> [EXERCISE REQUIREMENTS]:
Lines in the records below that contain the word "addComponent" must each be copied.

> [SUPPLIED INFORMATION]:
◆ ◆ ◆ ◆

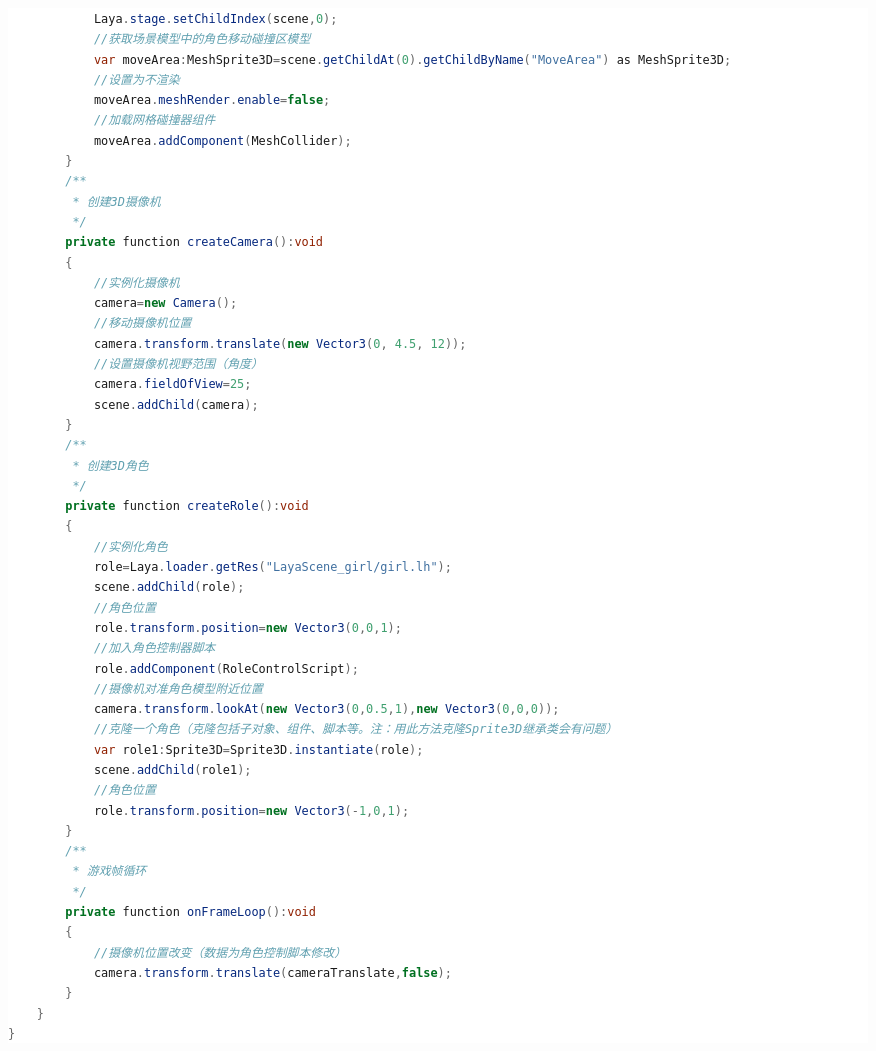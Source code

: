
 ```java
			Laya.stage.setChildIndex(scene,0);
			//获取场景模型中的角色移动碰撞区模型
			var moveArea:MeshSprite3D=scene.getChildAt(0).getChildByName("MoveArea") as MeshSprite3D;
			//设置为不渲染
			moveArea.meshRender.enable=false;
			//加载网格碰撞器组件
			moveArea.addComponent(MeshCollider);
		}		
		/**
		 * 创建3D摄像机
		 */	
		private function createCamera():void
		{
			//实例化摄像机
			camera=new Camera();
			//移动摄像机位置
			camera.transform.translate(new Vector3(0, 4.5, 12));
			//设置摄像机视野范围（角度） 
			camera.fieldOfView=25;			
			scene.addChild(camera);
		}		
		/**
		 * 创建3D角色
		 */	
		private function createRole():void
		{
			//实例化角色
			role=Laya.loader.getRes("LayaScene_girl/girl.lh");
			scene.addChild(role);
			//角色位置
			role.transform.position=new Vector3(0,0,1);
			//加入角色控制器脚本
			role.addComponent(RoleControlScript);			
			//摄像机对准角色模型附近位置
			camera.transform.lookAt(new Vector3(0,0.5,1),new Vector3(0,0,0));			
			//克隆一个角色（克隆包括子对象、组件、脚本等。注：用此方法克隆Sprite3D继承类会有问题）
			var role1:Sprite3D=Sprite3D.instantiate(role);
			scene.addChild(role1);
          	//角色位置
			role.transform.position=new Vector3(-1,0,1);
		}		
		/**
		 * 游戏帧循环
		 */		
		private function onFrameLoop():void
		{
			//摄像机位置改变（数据为角色控制脚本修改）
			camera.transform.translate(cameraTranslate,false);
		}
	}
}
```
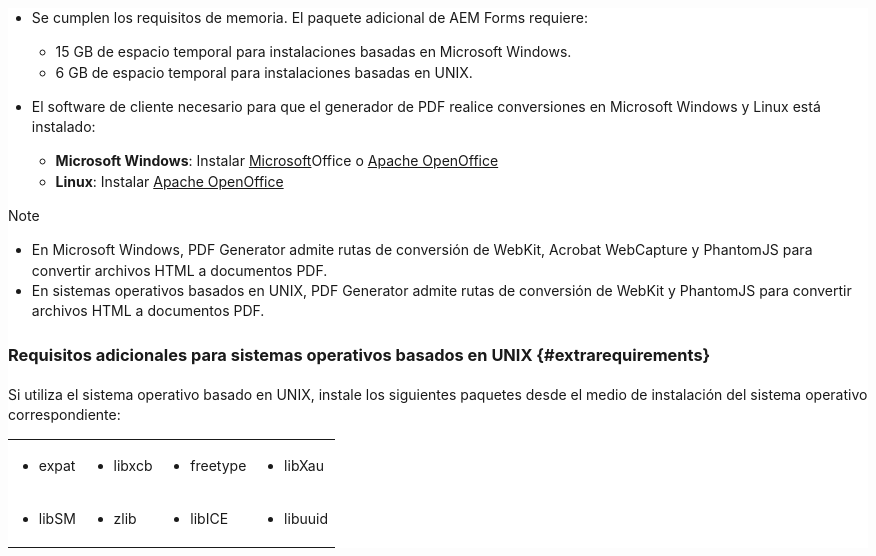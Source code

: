 * Se cumplen los requisitos de memoria. El paquete adicional de AEM Forms requiere:

   * 15 GB de espacio temporal para instalaciones basadas en Microsoft Windows.
   * 6 GB de espacio temporal para instalaciones basadas en UNIX.

* El software de cliente necesario para que el generador de PDF realice conversiones en Microsoft Windows y Linux está instalado:

   * **Microsoft Windows**: Instalar [Microsoft](/help/forms/using/aem-forms-jee-supported-platforms.md#p-software-support-for-pdf-generator-p)Office o [Apache OpenOffice](/help/forms/using/aem-forms-jee-supported-platforms.md#software-support-for-pdf-generator)
   * **Linux**: Instalar [Apache OpenOffice](/help/forms/using/aem-forms-jee-supported-platforms.md#p-software-support-for-pdf-generator-p)

>[!NOTE]
>
>* En Microsoft Windows, PDF Generator admite rutas de conversión de WebKit, Acrobat WebCapture y PhantomJS para convertir archivos HTML a documentos PDF.
>* En sistemas operativos basados en UNIX, PDF Generator admite rutas de conversión de WebKit y PhantomJS para convertir archivos HTML a documentos PDF.
>



### Requisitos adicionales para sistemas operativos basados en UNIX {#extrarequirements}

Si utiliza el sistema operativo basado en UNIX, instale los siguientes paquetes desde el medio de instalación del sistema operativo correspondiente:

<table> 
 <tbody> 
  <tr> 
   <td> 
    <ul> 
     <li>expat</li> 
    </ul> </td> 
   <td> 
    <ul> 
     <li>libxcb</li> 
    </ul> </td> 
   <td> 
    <ul> 
     <li>freetype</li> 
    </ul> </td> 
   <td> 
    <ul> 
     <li>libXau</li> 
    </ul> </td> 
  </tr> 
  <tr> 
   <td> 
    <ul> 
     <li>libSM</li> 
    </ul> </td> 
   <td> 
    <ul> 
     <li>zlib</li> 
    </ul> </td> 
   <td> 
    <ul> 
     <li>libICE</li> 
    </ul> </td> 
   <td> 
    <ul> 
     <li>libuuid</li> 
    </ul> </td> 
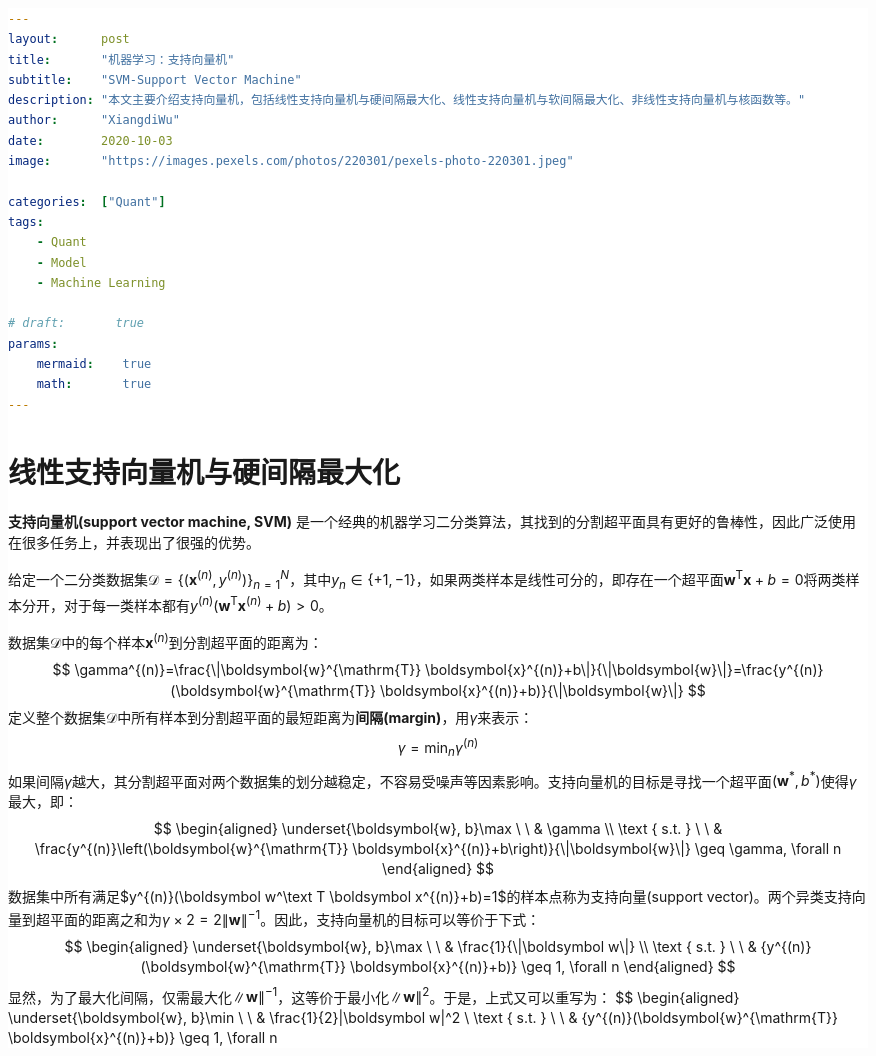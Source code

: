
 ```yaml
---
layout:      post
title:       "机器学习：支持向量机"
subtitle:    "SVM-Support Vector Machine"
description: "本文主要介绍支持向量机，包括线性支持向量机与硬间隔最大化、线性支持向量机与软间隔最大化、非线性支持向量机与核函数等。"
author:      "XiangdiWu"
date:        2020-10-03
image:       "https://images.pexels.com/photos/220301/pexels-photo-220301.jpeg"

categories:  ["Quant"]
tags:
    - Quant
    - Model
    - Machine Learning

# draft:       true
params:
    mermaid:	true
    math:		true
---
```


# 线性支持向量机与硬间隔最大化

**支持向量机(support vector machine, SVM)** 是一个经典的机器学习二分类算法，其找到的分割超平面具有更好的鲁棒性，因此广泛使用在很多任务上，并表现出了很强的优势。

给定一个二分类数据集$\mathcal{D}=\{(\boldsymbol{x}^{(n)}, y^{(n)})\}_{n=1}^{N}$，其中$y_n \in \{+1,-1\}$，如果两类样本是线性可分的，即存在一个超平面$\boldsymbol{w}^{\mathrm{T}} \boldsymbol{x}+b=0$将两类样本分开，对于每一类样本都有$y^{(n)}(\boldsymbol{w}^{\mathrm{T}} \boldsymbol{x}^{(n)}+b)>0$。

数据集$\mathcal D$中的每个样本$\boldsymbol x^{(n)}$到分割超平面的距离为：
$$
\gamma^{(n)}=\frac{\|\boldsymbol{w}^{\mathrm{T}} \boldsymbol{x}^{(n)}+b\|}{\|\boldsymbol{w}\|}=\frac{y^{(n)}(\boldsymbol{w}^{\mathrm{T}} \boldsymbol{x}^{(n)}+b)}{\|\boldsymbol{w}\|}
$$
定义整个数据集$\mathcal D$中所有样本到分割超平面的最短距离为**间隔(margin)**，用$\gamma$来表示：
$$
\gamma=\min _{n} \gamma^{(n)}
$$
如果间隔$\gamma$越大，其分割超平面对两个数据集的划分越稳定，不容易受噪声等因素影响。支持向量机的目标是寻找一个超平面$(\boldsymbol w^*,b^*)$使得$\gamma$最大，即：
$$
\begin{aligned}
\underset{\boldsymbol{w}, b}\max \ \ & \gamma \\
\text { s.t. } \ \ & \frac{y^{(n)}\left(\boldsymbol{w}^{\mathrm{T}} \boldsymbol{x}^{(n)}+b\right)}{\|\boldsymbol{w}\|} \geq \gamma, \forall n
\end{aligned}
$$
数据集中所有满足$y^{(n)}(\boldsymbol w^\text T \boldsymbol x^{(n)}+b)=1$的样本点称为支持向量(support vector)。两个异类支持向量到超平面的距离之和为$\gamma \times 2=2\|\boldsymbol w\|^{-1}$。因此，支持向量机的目标可以等价于下式：
$$
\begin{aligned}
\underset{\boldsymbol{w}, b}\max \ \ & \frac{1}{\|\boldsymbol w\|} \\
\text { s.t. } \ \ & {y^{(n)}(\boldsymbol{w}^{\mathrm{T}} \boldsymbol{x}^{(n)}+b)} \geq 1, \forall n
\end{aligned}
$$
显然，为了最大化间隔，仅需最大化$\|\boldsymbol w\|^{-1}$，这等价于最小化$\|\boldsymbol w\|^2$。于是，上式又可以重写为：
$$
\begin{aligned}
\underset{\boldsymbol{w}, b}\min \ \  & \frac{1}{2}\|\boldsymbol w\|^2 \\
\text { s.t. } \ \ & {y^{(n)}(\boldsymbol{w}^{\mathrm{T}} \boldsymbol{x}^{(n)}+b)} \geq 1, \forall n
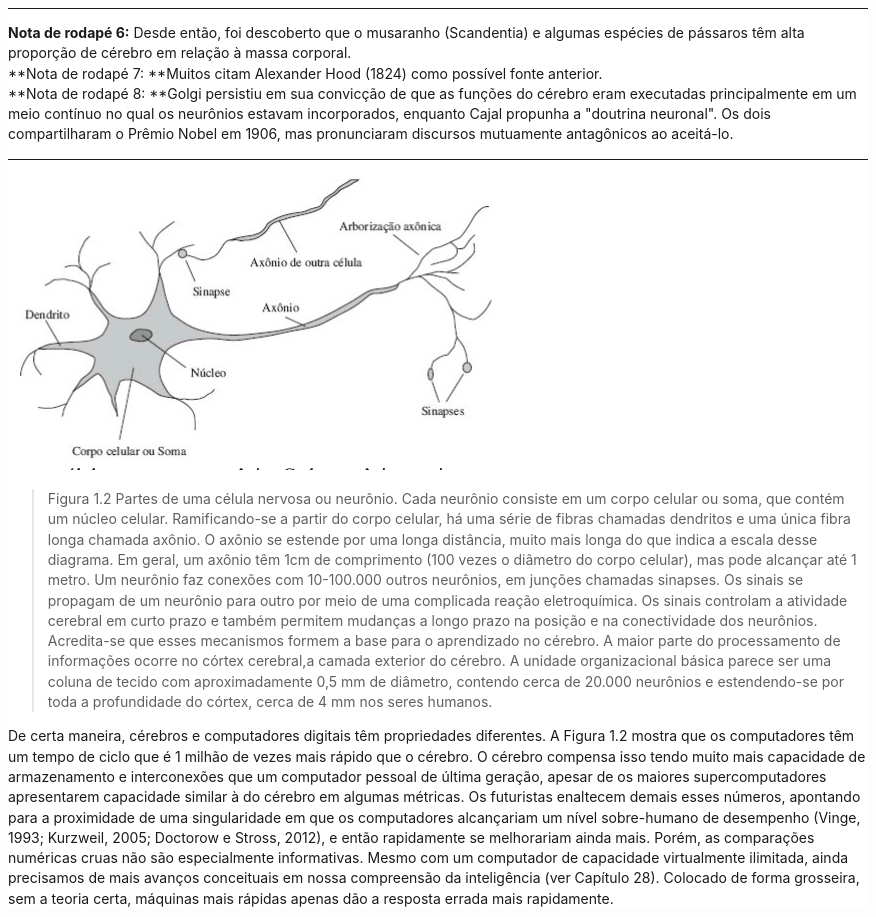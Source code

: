  --- 

**Nota de rodapé 6:** Desde então, foi descoberto que o musaranho (Scandentia) e algumas espécies de pássaros têm alta proporção de cérebro em relação à massa corporal.   
**Nota de rodapé 7: **Muitos citam Alexander Hood (1824) como possível fonte anterior.   
**Nota de rodapé 8: **Golgi persistiu em sua convicção de que as funções do cérebro eram executadas principalmente em um meio contínuo no qual os neurônios estavam incorporados, enquanto Cajal propunha a "doutrina neuronal". Os dois compartilharam o Prêmio Nobel em 1906, mas pronunciaram discursos mutuamente antagônicos ao aceitá-lo.   

 --- 

![a59556c96fb335bc9d1d188d3846d2d8838e047fec07e507428d4001c2e48d6d](files/a59556c96fb335bc9d1d188d3846d2d8838e047fec07e5.png)    

> Figura 1.2 Partes de uma célula nervosa ou neurônio. Cada neurônio consiste em um corpo celular ou soma, que contém um núcleo celular. Ramificando-se a partir do corpo celular, há uma série de fibras chamadas dendritos e uma única fibra longa chamada axônio. O axônio se estende por uma longa distância, muito mais longa do que indica a escala desse diagrama. Em geral, um axônio têm 1cm de comprimento (100 vezes o diâmetro do corpo celular), mas pode alcançar até 1 metro. Um neurônio faz conexões com 10-100.000 outros neurônios, em junções chamadas sinapses. Os sinais se propagam de um neurônio para outro por meio de uma complicada reação eletroquímica. Os sinais controlam a atividade cerebral em curto prazo e também permitem mudanças a longo prazo na posição e na conectividade dos neurônios. Acredita-se que esses mecanismos formem a base para o aprendizado no cérebro. A maior parte do processamento de informações ocorre no córtex cerebral,a camada exterior do cérebro. A unidade organizacional básica parece ser uma coluna de tecido com aproximadamente 0,5 mm de diâmetro, contendo cerca de 20.000 neurônios e estendendo-se por toda a profundidade do córtex, cerca de 4 mm nos seres humanos.   

De certa maneira, cérebros e computadores digitais têm propriedades diferentes. A Figura 1.2 mostra que os computadores têm um tempo de ciclo que é 1 milhão de vezes mais rápido que o cérebro. O cérebro compensa isso tendo muito mais capacidade de armazenamento e interconexões que um computador pessoal de última geração, apesar de os maiores supercomputadores apresentarem capacidade similar à do cérebro em algumas métricas. Os futuristas enaltecem demais esses números, apontando para a proximidade de uma singularidade em que os computadores alcançariam um nível sobre-humano de desempenho (Vinge, 1993; Kurzweil, 2005; Doctorow e Stross, 2012), e então rapidamente se melhorariam ainda mais. Porém, as comparações numéricas cruas não são especialmente informativas. Mesmo com um computador de capacidade virtualmente ilimitada, ainda precisamos de mais avanços conceituais em nossa compreensão da inteligência (ver Capítulo 28). Colocado de forma grosseira, sem a teoria certa, máquinas mais rápidas apenas dão a resposta errada mais rapidamente.   
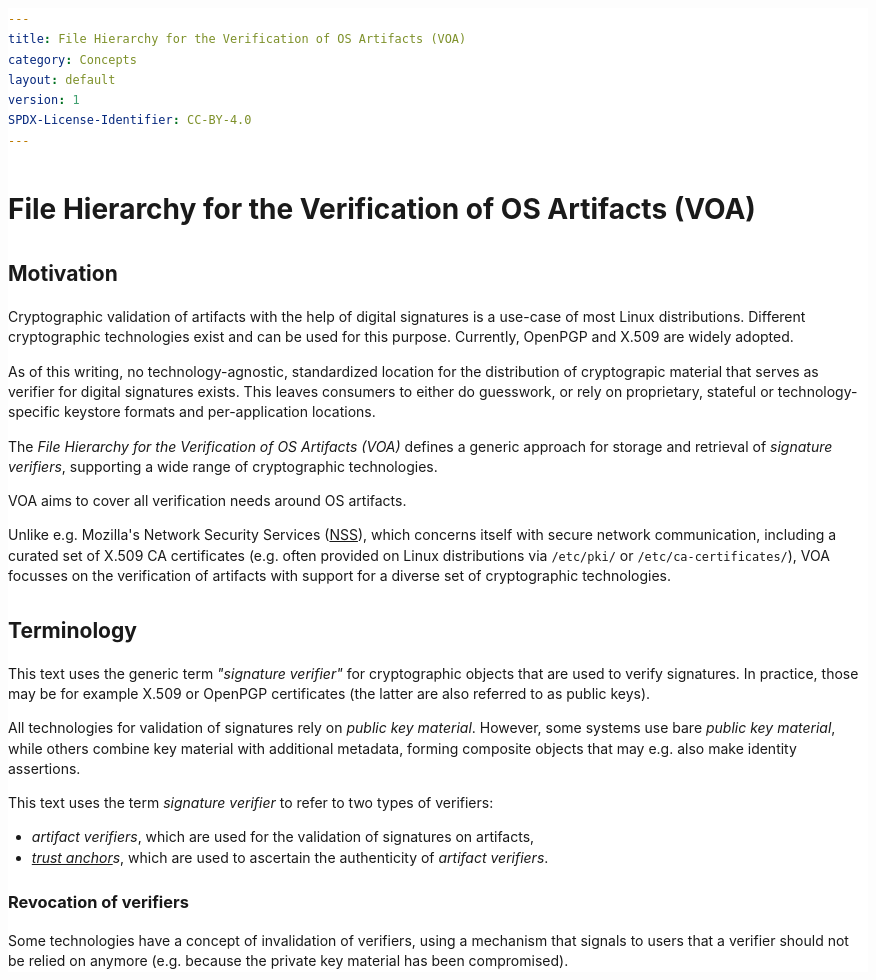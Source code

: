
 ```yaml
---
title: File Hierarchy for the Verification of OS Artifacts (VOA)
category: Concepts
layout: default
version: 1
SPDX-License-Identifier: CC-BY-4.0
---
```


# File Hierarchy for the Verification of OS Artifacts (VOA)

## Motivation

Cryptographic validation of artifacts with the help of digital signatures is a use-case of most Linux distributions.
Different cryptographic technologies exist and can be used for this purpose.
Currently, OpenPGP and X.509 are widely adopted.

As of this writing, no technology-agnostic, standardized location for the distribution of cryptograpic material that serves as verifier for digital signatures exists.
This leaves consumers to either do guesswork, or rely on proprietary, stateful or technology-specific keystore formats and per-application locations.

The _File Hierarchy for the Verification of OS Artifacts (VOA)_ defines a generic approach for storage and retrieval of _signature verifiers_, supporting a wide range of cryptographic technologies.

VOA aims to cover all verification needs around OS artifacts.

Unlike e.g. Mozilla's Network Security Services ([NSS]), which concerns itself with secure network communication, including a curated set of X.509 CA certificates (e.g. often provided on Linux distributions via `/etc/pki/` or `/etc/ca-certificates/`), VOA focusses on the verification of artifacts with support for a diverse set of cryptographic technologies.

## Terminology

This text uses the generic term _"signature verifier"_ for cryptographic objects that are used to verify signatures.
In practice, those may be for example X.509 or OpenPGP certificates (the latter are also referred to as public keys).

All technologies for validation of signatures rely on _public key material_.
However, some systems use bare _public key material_, while others combine key material with additional metadata, forming composite objects that may e.g. also make identity assertions.

This text uses the term _signature verifier_ to refer to two types of verifiers:

- _artifact verifiers_, which are used for the validation of signatures on artifacts,
- _[trust anchor]s_, which are used to ascertain the authenticity of _artifact verifiers_.

### Revocation of verifiers

Some technologies have a concept of invalidation of verifiers, using a mechanism that signals to users that a verifier should not be relied on anymore (e.g. because the private key material has been compromised).


["Storage Directories and Overrides" in the Configuration Files Sepcification]: https://uapi-group.org/specifications/specs/configuration_files_specification/#storage-directories-and-overrides
[CMS]: https://en.wikipedia.org/wiki/Cryptographic_Message_Syntax
[NSS]: https://firefox-source-docs.mozilla.org/security/nss/index.html
[OpenPGP certificate revocation]: https://openpgp.dev/book/certificates.html#revocations
[OpenPGP signature revocation]: https://openpgp.dev/book/verification.html#revocations]
[OpenPGP]: https://openpgp.org
[OpenPGPv4]: https://datatracker.ietf.org/doc/html/rfc4880
[OpenPGPv6]: https://datatracker.ietf.org/doc/html/rfc9580
[PKCS#7]: https://en.wikipedia.org/wiki/PKCS_7
[Privacy-Enhanced Mail]: https://en.wikipedia.org/wiki/Privacy-Enhanced_Mail
[VOA hierarchy]: #hierarchy
[Web of Trust (WoT)]: https://openpgp.dev/book/signing_components.html#wot
[XDG Base Directory Specification]: https://specifications.freedesktop.org/basedir-spec/latest/
[classification of signature verification models]: #classification-of-signature-verification-models
[context]: #context
[examples]: #examples
[file hierarchy]: #file-hierarchy
[hierarchical delegation]: #hierarchical-delegation
[load logic]: #load-logic
[load path]: #load-paths
[load paths]: #load-paths
[masking]: #masking
[merging]: #merging
[os-release]: https://man.archlinux.org/man/os-release.5.en
[os]: #os
[overriding]: #overriding
[point to point]: #point-to-point
[public key infrastructure]: https://en.wikipedia.org/wiki/Public_key_infrastructure
[purpose]: #purpose
[role]: #role
[signature verification models]: #signature-verification-models
[symlinking]: #symlinking
[technology]: #technology
[third-party identity certifications]: https://openpgp.dev/book/certificates.html#third-party-identity-certifications
[time stamp protocol]: https://en.wikipedia.org/wiki/Time_stamp_protocol
[trust anchor]: https://en.wikipedia.org/wiki/Trust_anchor
[verifier revocation]: #revocation-of-verifiers
[version]: #version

◆ ◆ ◆ ◆

> [RESULT OF THE TASK]:
			moveArea.addComponent(MeshCollider);
			role.addComponent(RoleControlScript);			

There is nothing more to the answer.